Set parallelization and GPU options here. Change them later, if needed.

In [None]:
#Parallelization
nthreads = int(os.environ.get('PBS_NCPUS', '16'))

#Set Parallelization
md_sys.nt = nthreads
#md_sys.ntmpi = 1
md_sys.gpu_id = '0'

md_sys.em_2_steps(out_folder=em_folder,
        no_constr_nsteps=em_step_number,
        constr_nsteps=em_step_number,
        posres="",
        create_box_flag=False, emtol=emtol, emstep=emstep)

## Plot energy:

In [None]:
ener_pd_1 = md_sys.sys_history[-1].get_ener(selection_list=['Potential'])
ener_pd_2 = md_sys.get_ener(selection_list=['Potential'])

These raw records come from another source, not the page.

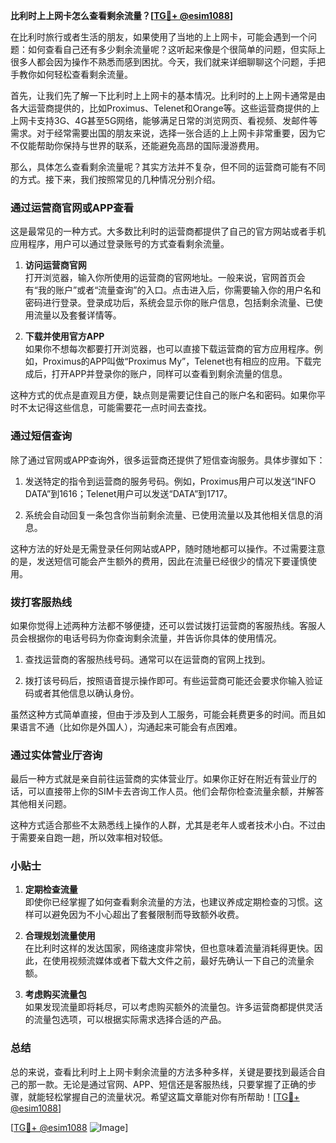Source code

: **比利时上上网卡怎么查看剩余流量？[[TG💪+ @esim1088](https://t.me/s/esim1088)]**

在比利时旅行或者生活的朋友，如果使用了当地的上上网卡，可能会遇到一个问题：如何查看自己还有多少剩余流量呢？这听起来像是个很简单的问题，但实际上很多人都会因为操作不熟悉而感到困扰。今天，我们就来详细聊聊这个问题，手把手教你如何轻松查看剩余流量。

首先，让我们先了解一下比利时上上网卡的基本情况。比利时的上上网卡通常是由各大运营商提供的，比如Proximus、Telenet和Orange等。这些运营商提供的上上网卡支持3G、4G甚至5G网络，能够满足日常的浏览网页、看视频、发邮件等需求。对于经常需要出国的朋友来说，选择一张合适的上上网卡非常重要，因为它不仅能帮助你保持与世界的联系，还能避免高昂的国际漫游费用。

那么，具体怎么查看剩余流量呢？其实方法并不复杂，但不同的运营商可能有不同的方式。接下来，我们按照常见的几种情况分别介绍。

### **通过运营商官网或APP查看**

这是最常见的一种方式。大多数比利时的运营商都提供了自己的官方网站或者手机应用程序，用户可以通过登录账号的方式查看剩余流量。

1. **访问运营商官网**  
   打开浏览器，输入你所使用的运营商的官网地址。一般来说，官网首页会有“我的账户”或者“流量查询”的入口。点击进入后，你需要输入你的用户名和密码进行登录。登录成功后，系统会显示你的账户信息，包括剩余流量、已使用流量以及套餐详情等。

2. **下载并使用官方APP**  
   如果你不想每次都要打开浏览器，也可以直接下载运营商的官方应用程序。例如，Proximus的APP叫做“Proximus My”，Telenet也有相应的应用。下载完成后，打开APP并登录你的账户，同样可以查看到剩余流量的信息。

这种方式的优点是直观且方便，缺点则是需要记住自己的账户名和密码。如果你平时不太记得这些信息，可能需要花一点时间去查找。

### **通过短信查询**

除了通过官网或APP查询外，很多运营商还提供了短信查询服务。具体步骤如下：

1. 发送特定的指令到运营商的服务号码。例如，Proximus用户可以发送“INFO DATA”到1616；Telenet用户可以发送“DATA”到1717。
   
2. 系统会自动回复一条包含你当前剩余流量、已使用流量以及其他相关信息的消息。

这种方法的好处是无需登录任何网站或APP，随时随地都可以操作。不过需要注意的是，发送短信可能会产生额外的费用，因此在流量已经很少的情况下要谨慎使用。

### **拨打客服热线**

如果你觉得上述两种方法都不够便捷，还可以尝试拨打运营商的客服热线。客服人员会根据你的电话号码为你查询剩余流量，并告诉你具体的使用情况。

1. 查找运营商的客服热线号码。通常可以在运营商的官网上找到。
   
2. 拨打该号码后，按照语音提示操作即可。有些运营商可能还会要求你输入验证码或者其他信息以确认身份。

虽然这种方式简单直接，但由于涉及到人工服务，可能会耗费更多的时间。而且如果语言不通（比如你是外国人），沟通起来可能会有点困难。

### **通过实体营业厅咨询**

最后一种方式就是亲自前往运营商的实体营业厅。如果你正好在附近有营业厅的话，可以直接带上你的SIM卡去咨询工作人员。他们会帮你检查流量余额，并解答其他相关问题。

这种方式适合那些不太熟悉线上操作的人群，尤其是老年人或者技术小白。不过由于需要亲自跑一趟，所以效率相对较低。

### **小贴士**

1. **定期检查流量**  
   即使你已经掌握了如何查看剩余流量的方法，也建议养成定期检查的习惯。这样可以避免因为不小心超出了套餐限制而导致额外收费。

2. **合理规划流量使用**  
   在比利时这样的发达国家，网络速度非常快，但也意味着流量消耗得更快。因此，在使用视频流媒体或者下载大文件之前，最好先确认一下自己的流量余额。

3. **考虑购买流量包**  
   如果发现流量即将耗尽，可以考虑购买额外的流量包。许多运营商都提供灵活的流量包选项，可以根据实际需求选择合适的产品。

### **总结**

总的来说，查看比利时上上网卡剩余流量的方法多种多样，关键是要找到最适合自己的那一款。无论是通过官网、APP、短信还是客服热线，只要掌握了正确的步骤，就能轻松掌握自己的流量状况。希望这篇文章能对你有所帮助！[[TG💪+ @esim1088](https://t.me/s/esim1088)]

[[TG💪+ @esim1088](https://t.me/s/esim1088) ![Image](https://i.postimg.cc/4NQfJmqS/Snipaste-2025-05-13-00-14-12.png)]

ener_pd_1['label'] = 'no bond constr'
ener_pd_2['label'] = 'bond constr'

ener_pd = pd.concat([ener_pd_1, ener_pd_2])

ener_pd['Time (ps)'] = np.arange(len(ener_pd))

In [None]:
ax = sns.lineplot(x="Time (ps)", y="Potential",
        hue="label",
        data=ener_pd)
ax.set_xlabel('step')
ax.set_ylabel('energy (KJ/mol)')
plt.grid()

## System minimisation and equilibration

Based on `gromacs_py` docs, this is a 3-stage equilibriation process. 

All three steps seem to be NPT with berendsen coupling and v-rescale for temp coupling. Each step just has different restraints. This does not seem so bad: closer to lab conditions.

Since the statistical ensemble is pretty much always NPT, this is different from the Lemkul-lysozyme tutorial at [MDTutorials](http://www.mdtutorials.com/gmx/lysozyme/).

**Note:** Had to run this on param at least. Too slow even in ofc workstn.

In [None]:
md_sys.em_equi_three_step_iter_error(out_folder=equi_folder,
    no_constr_nsteps=em_step_number,
    constr_nsteps=em_step_number,
    nsteps_HA=HA_step,  
    nsteps_CA=CA_step,
    nsteps_CA_LOW=CA_LOW_step,
    dt=dt, dt_HA=dt_HA,
    vsite=vsite, maxwarn=1)


### Plot Equilibriation

Since the statistical ensemble is pretty much always NPT, this is different from the Lemkul-lysozyme tutorial at [MDTutorials](http://www.mdtutorials.com/gmx/lysozyme/). So we need to see Volume as well as Pressure, temperature, and density.

In [None]:
quantities = ["Temperature", "Pressure", "Volume", "Density"]
units = ["$K$", "$bar$", "$A^3$", "$kg/m^3$"]

pd_1 = md_sys.sys_history[-2].get_ener(selection_list=quantities)
pd_2 = md_sys.sys_history[-1].get_ener(selection_list=quantities)
pd_3 = md_sys.get_ener(selection_list=quantities)

pd_1['label'] = 'HA_constr'
pd_2['label'] = 'CA_constr'
pd_2['Time (ps)'] = pd_2['Time (ps)'] + pd_1['Time (ps)'].max()
pd_3['label'] = 'CA_LOW_constr'
pd_3['Time (ps)'] = pd_3['Time (ps)'] + pd_2['Time (ps)'].max()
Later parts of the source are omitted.